Today we were cleaning up some old bugs in the Yocto Project bugzilla and came across a bug which was asking for the ability to specify a remote URL for the source tarball checksums (SRC_URI[md5sum]
and/or SRC_URI[sha256um]
). We require a checksum for tarballs for two reasons:
- Download integrity. We want to be sure that the download wasn't corrupted in some way, such as truncation or bad encoding.
- Security. We want to be sure that the tarball hasn't changed over time, be it the maintainer regenerating the tarball for an old release but with different content (this happens more than you'd expect, with non-trivial changes too), or alternatively a malicious attack on the file which now contains malware (such as the Handbrake hack in May).

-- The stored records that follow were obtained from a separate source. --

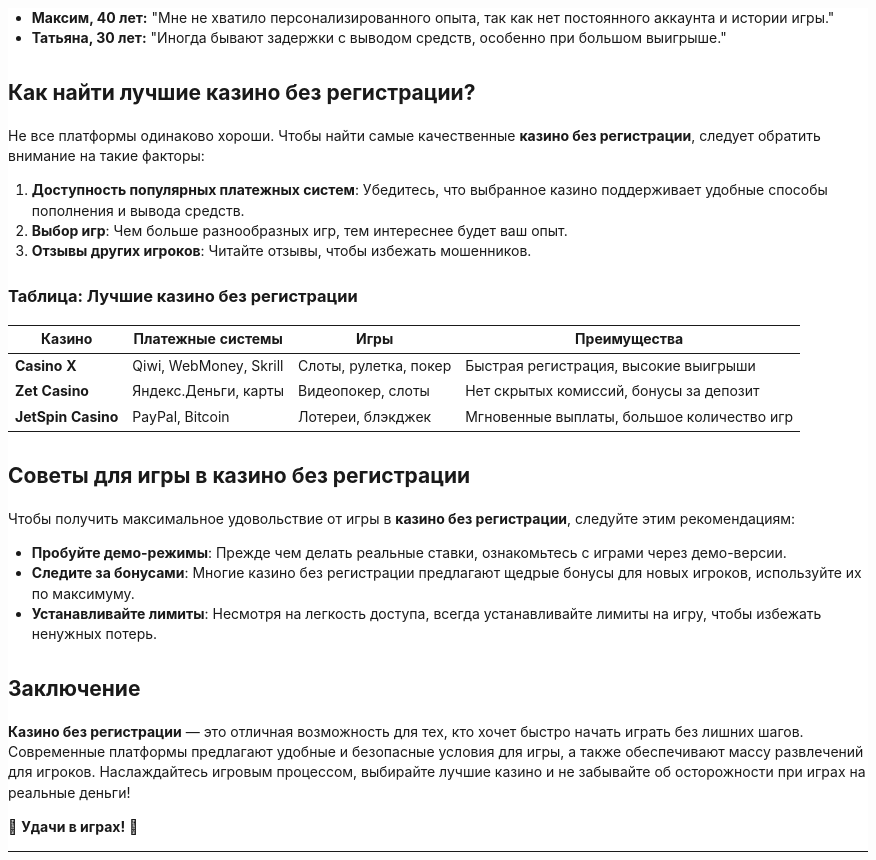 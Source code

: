 - **Максим, 40 лет:** "Мне не хватило персонализированного опыта, так как нет постоянного аккаунта и истории игры."
- **Татьяна, 30 лет:** "Иногда бывают задержки с выводом средств, особенно при большом выигрыше."

## Как найти лучшие казино без регистрации?

Не все платформы одинаково хороши. Чтобы найти самые качественные **казино без регистрации**, следует обратить внимание на такие факторы:

1. **Доступность популярных платежных систем**: Убедитесь, что выбранное казино поддерживает удобные способы пополнения и вывода средств.
2. **Выбор игр**: Чем больше разнообразных игр, тем интереснее будет ваш опыт.
3. **Отзывы других игроков**: Читайте отзывы, чтобы избежать мошенников.

### Таблица: Лучшие казино без регистрации

| Казино             | Платежные системы      | Игры                  | Преимущества          |
|--------------------|------------------------|-----------------------|-----------------------|
| **Casino X**        | Qiwi, WebMoney, Skrill  | Слоты, рулетка, покер | Быстрая регистрация, высокие выигрыши |
| **Zet Casino**      | Яндекс.Деньги, карты   | Видеопокер, слоты     | Нет скрытых комиссий, бонусы за депозит |
| **JetSpin Casino**  | PayPal, Bitcoin         | Лотереи, блэкджек     | Мгновенные выплаты, большое количество игр |

## Советы для игры в казино без регистрации

Чтобы получить максимальное удовольствие от игры в **казино без регистрации**, следуйте этим рекомендациям:

- **Пробуйте демо-режимы**: Прежде чем делать реальные ставки, ознакомьтесь с играми через демо-версии.
- **Следите за бонусами**: Многие казино без регистрации предлагают щедрые бонусы для новых игроков, используйте их по максимуму.
- **Устанавливайте лимиты**: Несмотря на легкость доступа, всегда устанавливайте лимиты на игру, чтобы избежать ненужных потерь.

## Заключение

**Казино без регистрации** — это отличная возможность для тех, кто хочет быстро начать играть без лишних шагов. Современные платформы предлагают удобные и безопасные условия для игры, а также обеспечивают массу развлечений для игроков. Наслаждайтесь игровым процессом, выбирайте лучшие казино и не забывайте об осторожности при играх на реальные деньги!

🎉 **Удачи в играх!** 🎉

---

The rationale for reading remote URLs for checksums was that for files that are changing frequently it would be easier to upgrade the recipe if the checksums didn't need to be altered too. For some situations I can see this argument, but I don't want to encourage practices that nullify the security checksums. For this reason I rejected the bug but thanks to the power of Bitbake I did provide a working example of how to do this in your recipe.
The trick is to observe that the only time the SRC_URI[md5sum]
is read is during do_fetch
. By adding a new function to do_fetch[prefuncs]
(the list of functions that will be executed before do_fetch
is executed) we can download the checksums and write the variable just before the fetcher needs it. Here is a partial example that works for GNOME-style checksums, where each upload generates foo-1.2.tar.bz2
, foo-1.2.tar.xz
, foo-1.2.sha256sum
, and foo-1.2.md5sum
. To keep it interesting the checksum files contain the sums for both compression types, so we need to iterate through the file to find the right line:
SRC_URI = "https://download.gnome.org/sources/glib/2.52/glib-2.52.2.tar.xz"
SHASUM_URI = "https://download.gnome.org/sources/glib/2.52/glib-2.52.2.sha256sum"
do_fetch[prefuncs] += "fetch_checksums"
python fetch_checksums() {
import urllib
for line in urllib.request.urlopen(d.getVar("SHASUM_URI")):
(sha, filename) = line.decode("ascii").strip().split()
if filename == "glib-2.52.2.tar.xz":
d.setVarFlag("SRC_URI", "sha256sum", sha)
return
bb.error("Could not find remote checksum")
}
Note that as fetch_checksums
is a pre-function for do_fetch
it is only executed just before do_fetch
and not at any other time, so this doesn't impose any delays on builds that don't need to fetch.
If I were taking this beyond a proof of concept and making it into a general-purpose class there's a number of changes I would want to make:
- Use the proxies when calling
urlopen()
- Extract the filename to search for from the
SRC_URI
- Generate the checksum URL from the
SRC_URI
I'll leave those as an exercise to the reader though. Patches welcome!